What advice would you offer other medical professionals working in challenging contexts?
The work can very frustrating, but I think in the end, the personal reward you get from taking care of somebody gives you a lot of instant gratification. Taking care of somebody, seeing them improve – I think there’s no better feeling than helping somebody else, whether it’s in the medical field or education, any arena. I find that in helping others, I receive much more in return. 
How does the work you do link to your religious beliefs? 
My underlying ambition has always been to be in a job where I could work with people and really help them. At my time in the university I started thinking I wanted to be a missionary. That was my overriding idea, and that’s what guided me.
As Catholics, we are called upon to humbly serve others and do what we can to help them.

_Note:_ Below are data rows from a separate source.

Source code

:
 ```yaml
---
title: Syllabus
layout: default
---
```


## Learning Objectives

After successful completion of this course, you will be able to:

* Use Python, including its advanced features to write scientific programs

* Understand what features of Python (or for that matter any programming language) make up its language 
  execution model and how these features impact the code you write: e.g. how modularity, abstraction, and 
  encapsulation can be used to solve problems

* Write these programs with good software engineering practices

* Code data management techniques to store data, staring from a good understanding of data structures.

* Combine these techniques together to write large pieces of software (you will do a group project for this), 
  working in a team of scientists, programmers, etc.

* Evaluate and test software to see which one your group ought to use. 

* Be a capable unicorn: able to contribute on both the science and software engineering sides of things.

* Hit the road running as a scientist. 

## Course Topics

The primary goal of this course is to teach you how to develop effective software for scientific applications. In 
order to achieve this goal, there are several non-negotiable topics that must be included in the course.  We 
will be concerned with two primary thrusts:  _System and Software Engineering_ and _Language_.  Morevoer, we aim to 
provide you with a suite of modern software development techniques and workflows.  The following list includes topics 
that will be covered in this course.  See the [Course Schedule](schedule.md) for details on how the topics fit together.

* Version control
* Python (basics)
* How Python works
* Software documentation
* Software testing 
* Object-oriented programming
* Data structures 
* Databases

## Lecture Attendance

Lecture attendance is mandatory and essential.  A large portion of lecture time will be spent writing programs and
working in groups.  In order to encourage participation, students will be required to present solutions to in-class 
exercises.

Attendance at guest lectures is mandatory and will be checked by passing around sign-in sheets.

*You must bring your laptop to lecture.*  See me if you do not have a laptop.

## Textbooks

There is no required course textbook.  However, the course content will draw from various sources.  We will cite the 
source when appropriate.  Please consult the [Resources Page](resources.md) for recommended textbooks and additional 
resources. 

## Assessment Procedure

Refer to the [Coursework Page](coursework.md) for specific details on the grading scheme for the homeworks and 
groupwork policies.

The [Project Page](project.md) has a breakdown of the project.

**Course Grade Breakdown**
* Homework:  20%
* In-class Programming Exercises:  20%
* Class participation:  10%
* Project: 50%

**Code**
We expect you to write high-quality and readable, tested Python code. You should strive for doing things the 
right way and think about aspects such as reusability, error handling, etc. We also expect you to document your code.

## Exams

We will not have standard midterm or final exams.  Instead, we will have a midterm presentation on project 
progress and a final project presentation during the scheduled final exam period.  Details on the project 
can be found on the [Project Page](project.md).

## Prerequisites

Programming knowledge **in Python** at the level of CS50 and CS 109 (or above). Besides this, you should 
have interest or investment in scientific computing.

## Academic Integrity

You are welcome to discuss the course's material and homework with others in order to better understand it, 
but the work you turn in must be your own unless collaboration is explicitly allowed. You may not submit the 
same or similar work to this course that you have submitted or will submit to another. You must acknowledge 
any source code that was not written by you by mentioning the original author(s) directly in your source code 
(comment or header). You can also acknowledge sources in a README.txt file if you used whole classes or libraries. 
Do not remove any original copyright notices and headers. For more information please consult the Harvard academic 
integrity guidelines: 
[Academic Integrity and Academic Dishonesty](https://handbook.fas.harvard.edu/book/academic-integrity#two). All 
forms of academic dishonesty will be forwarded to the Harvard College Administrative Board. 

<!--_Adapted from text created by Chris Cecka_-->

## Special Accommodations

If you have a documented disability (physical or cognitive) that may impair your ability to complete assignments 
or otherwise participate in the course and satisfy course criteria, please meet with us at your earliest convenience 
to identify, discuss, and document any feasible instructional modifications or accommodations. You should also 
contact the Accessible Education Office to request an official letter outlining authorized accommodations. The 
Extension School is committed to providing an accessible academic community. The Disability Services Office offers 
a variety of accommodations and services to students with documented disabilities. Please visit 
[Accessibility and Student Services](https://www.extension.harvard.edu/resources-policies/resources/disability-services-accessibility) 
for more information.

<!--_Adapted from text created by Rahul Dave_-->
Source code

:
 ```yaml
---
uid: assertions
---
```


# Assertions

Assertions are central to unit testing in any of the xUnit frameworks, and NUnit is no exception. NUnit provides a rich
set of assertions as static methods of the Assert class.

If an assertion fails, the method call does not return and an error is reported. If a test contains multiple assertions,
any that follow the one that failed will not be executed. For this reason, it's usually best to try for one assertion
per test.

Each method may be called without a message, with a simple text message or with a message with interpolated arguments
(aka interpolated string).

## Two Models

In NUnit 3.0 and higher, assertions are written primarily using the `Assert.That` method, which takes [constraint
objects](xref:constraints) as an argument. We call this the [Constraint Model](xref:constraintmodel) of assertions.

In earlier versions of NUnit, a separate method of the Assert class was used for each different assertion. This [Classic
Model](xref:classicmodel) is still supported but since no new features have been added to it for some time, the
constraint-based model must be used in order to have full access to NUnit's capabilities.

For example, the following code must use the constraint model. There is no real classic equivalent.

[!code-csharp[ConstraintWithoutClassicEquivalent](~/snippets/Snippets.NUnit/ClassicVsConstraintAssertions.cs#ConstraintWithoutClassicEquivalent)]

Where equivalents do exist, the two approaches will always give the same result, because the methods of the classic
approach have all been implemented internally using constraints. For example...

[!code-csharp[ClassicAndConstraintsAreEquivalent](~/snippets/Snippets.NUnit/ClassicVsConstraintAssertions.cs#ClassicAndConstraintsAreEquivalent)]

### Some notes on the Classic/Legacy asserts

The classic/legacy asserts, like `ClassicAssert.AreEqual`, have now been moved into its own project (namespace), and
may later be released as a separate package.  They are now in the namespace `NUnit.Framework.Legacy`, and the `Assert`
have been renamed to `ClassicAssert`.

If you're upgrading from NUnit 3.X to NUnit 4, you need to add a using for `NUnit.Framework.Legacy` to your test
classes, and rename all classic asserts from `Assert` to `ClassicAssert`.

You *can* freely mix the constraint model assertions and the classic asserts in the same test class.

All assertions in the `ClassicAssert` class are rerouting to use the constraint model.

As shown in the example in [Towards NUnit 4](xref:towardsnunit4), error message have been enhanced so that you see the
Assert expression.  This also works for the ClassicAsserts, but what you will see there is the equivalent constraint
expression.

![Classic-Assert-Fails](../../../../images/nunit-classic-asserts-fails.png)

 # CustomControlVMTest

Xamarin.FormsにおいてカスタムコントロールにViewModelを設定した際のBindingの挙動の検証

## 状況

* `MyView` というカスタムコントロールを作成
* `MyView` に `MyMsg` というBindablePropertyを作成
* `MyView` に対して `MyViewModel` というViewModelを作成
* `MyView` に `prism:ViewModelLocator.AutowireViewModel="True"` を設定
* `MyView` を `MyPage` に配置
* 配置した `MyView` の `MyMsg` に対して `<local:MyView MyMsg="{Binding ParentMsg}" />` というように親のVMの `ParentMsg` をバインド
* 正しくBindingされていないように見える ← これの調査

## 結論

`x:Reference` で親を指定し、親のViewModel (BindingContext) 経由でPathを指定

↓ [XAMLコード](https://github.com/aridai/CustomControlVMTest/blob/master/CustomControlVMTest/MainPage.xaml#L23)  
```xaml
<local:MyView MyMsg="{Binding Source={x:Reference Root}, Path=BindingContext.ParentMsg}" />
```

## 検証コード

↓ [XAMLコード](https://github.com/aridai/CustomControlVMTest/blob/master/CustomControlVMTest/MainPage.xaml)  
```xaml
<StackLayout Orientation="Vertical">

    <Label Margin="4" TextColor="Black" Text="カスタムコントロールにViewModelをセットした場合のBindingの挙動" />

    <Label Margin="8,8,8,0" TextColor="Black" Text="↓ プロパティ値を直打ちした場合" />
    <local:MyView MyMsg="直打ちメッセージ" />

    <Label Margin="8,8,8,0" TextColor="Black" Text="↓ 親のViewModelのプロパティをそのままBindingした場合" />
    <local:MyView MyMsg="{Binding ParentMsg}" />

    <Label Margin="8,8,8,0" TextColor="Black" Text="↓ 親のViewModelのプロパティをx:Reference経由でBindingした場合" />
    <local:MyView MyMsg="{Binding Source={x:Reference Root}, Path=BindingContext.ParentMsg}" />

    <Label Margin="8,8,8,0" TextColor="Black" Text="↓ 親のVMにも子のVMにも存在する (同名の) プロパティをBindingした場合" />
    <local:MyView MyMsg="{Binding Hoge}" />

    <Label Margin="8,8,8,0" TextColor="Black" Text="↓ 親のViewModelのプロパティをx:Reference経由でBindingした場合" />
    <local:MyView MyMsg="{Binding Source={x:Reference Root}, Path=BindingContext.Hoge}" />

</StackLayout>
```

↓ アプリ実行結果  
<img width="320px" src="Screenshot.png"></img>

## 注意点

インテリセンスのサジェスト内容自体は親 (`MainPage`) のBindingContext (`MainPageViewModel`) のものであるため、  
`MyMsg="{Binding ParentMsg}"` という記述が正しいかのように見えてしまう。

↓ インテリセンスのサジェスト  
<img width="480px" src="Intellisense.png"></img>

These are not just words, but many people nonetheless feel hopeless. They feel the problems are too big. Poverty, famine, terrorism – what can I do as an individual? Surely nothing! But the truth is that you, as an individual, can always do at least something, even if you go and help just one person. 
Do you think religion can isolate some aid recipients/has this happened? 
I think we are interconnected as human beings, no matter what your race or religion is. From my perspective, we are all children of God, no matter our religion, ethnicity or nationality. And we do have an obligation to look after our brothers. Every single person can contribute somehow.
As the only permanent doctor there, are you concerned about what will happen when you retire? please share your thoughts on the sustainability of your work.
I could never abandon the people I have gotten to know when they need my support the most. When there are airplanes over your head and you hear them bombing, you feel terror. You feel it down to your bones. I think if you don’t feel fear, you’re not human.
I feel afraid, I feel like this could be my last day on Earth, I really feel that. But I think I get courage from people around me. They can’t leave, you know. They don’t have that option. This is their home. I take courage from the people here – the young, the old, the middle-aged – everybody here puts up with a lot more difficulties than I’ll ever have to. I also take courage from organizations like the Aurora Humanitarian Initiative. Their continued support has not only enabled me to sustain the work at the Mother of Mercy Catholic Hospital, but also allow me to continue the cycle of giving.
So, I’ll take my chances to stay with them.
How do you manage to do your work without medical infrastructure to support you?
It’s true that medical supplies are limited, and often what is needed is simply unavailable. The work is very hectic. Most of my time there, it’s work, go back to the room, go back to the hospital, back to the room again. It’s a very one-dimensional life. Work and a little bit of rest, work and a little bit of rest – back and forth, back and forth. 
What are your key priorities at present?
The vision of the Aurora Humanitarian Initiative is to give a voice to those who fall between the cracks of today’s humanitarian system – and that certainly includes the people in the Nuba mountains. As Chair of the Initiative, I strive to ensure it remains an effective vehicle to shed light on what’s happening there, the plight of the locals, how the people have suffered, how they need some help in certain areas just to get them going so they could eventually help themselves, that would make me very happy.
What are the key messages you would like to share at AidEx Nairobi?
Aurora focuses on the “unsung heroes” – those frontline humanitarian workers who operate in their local communities and risk their lives to provide health, education and other much needed services in oftentimes forgotten conflict zones.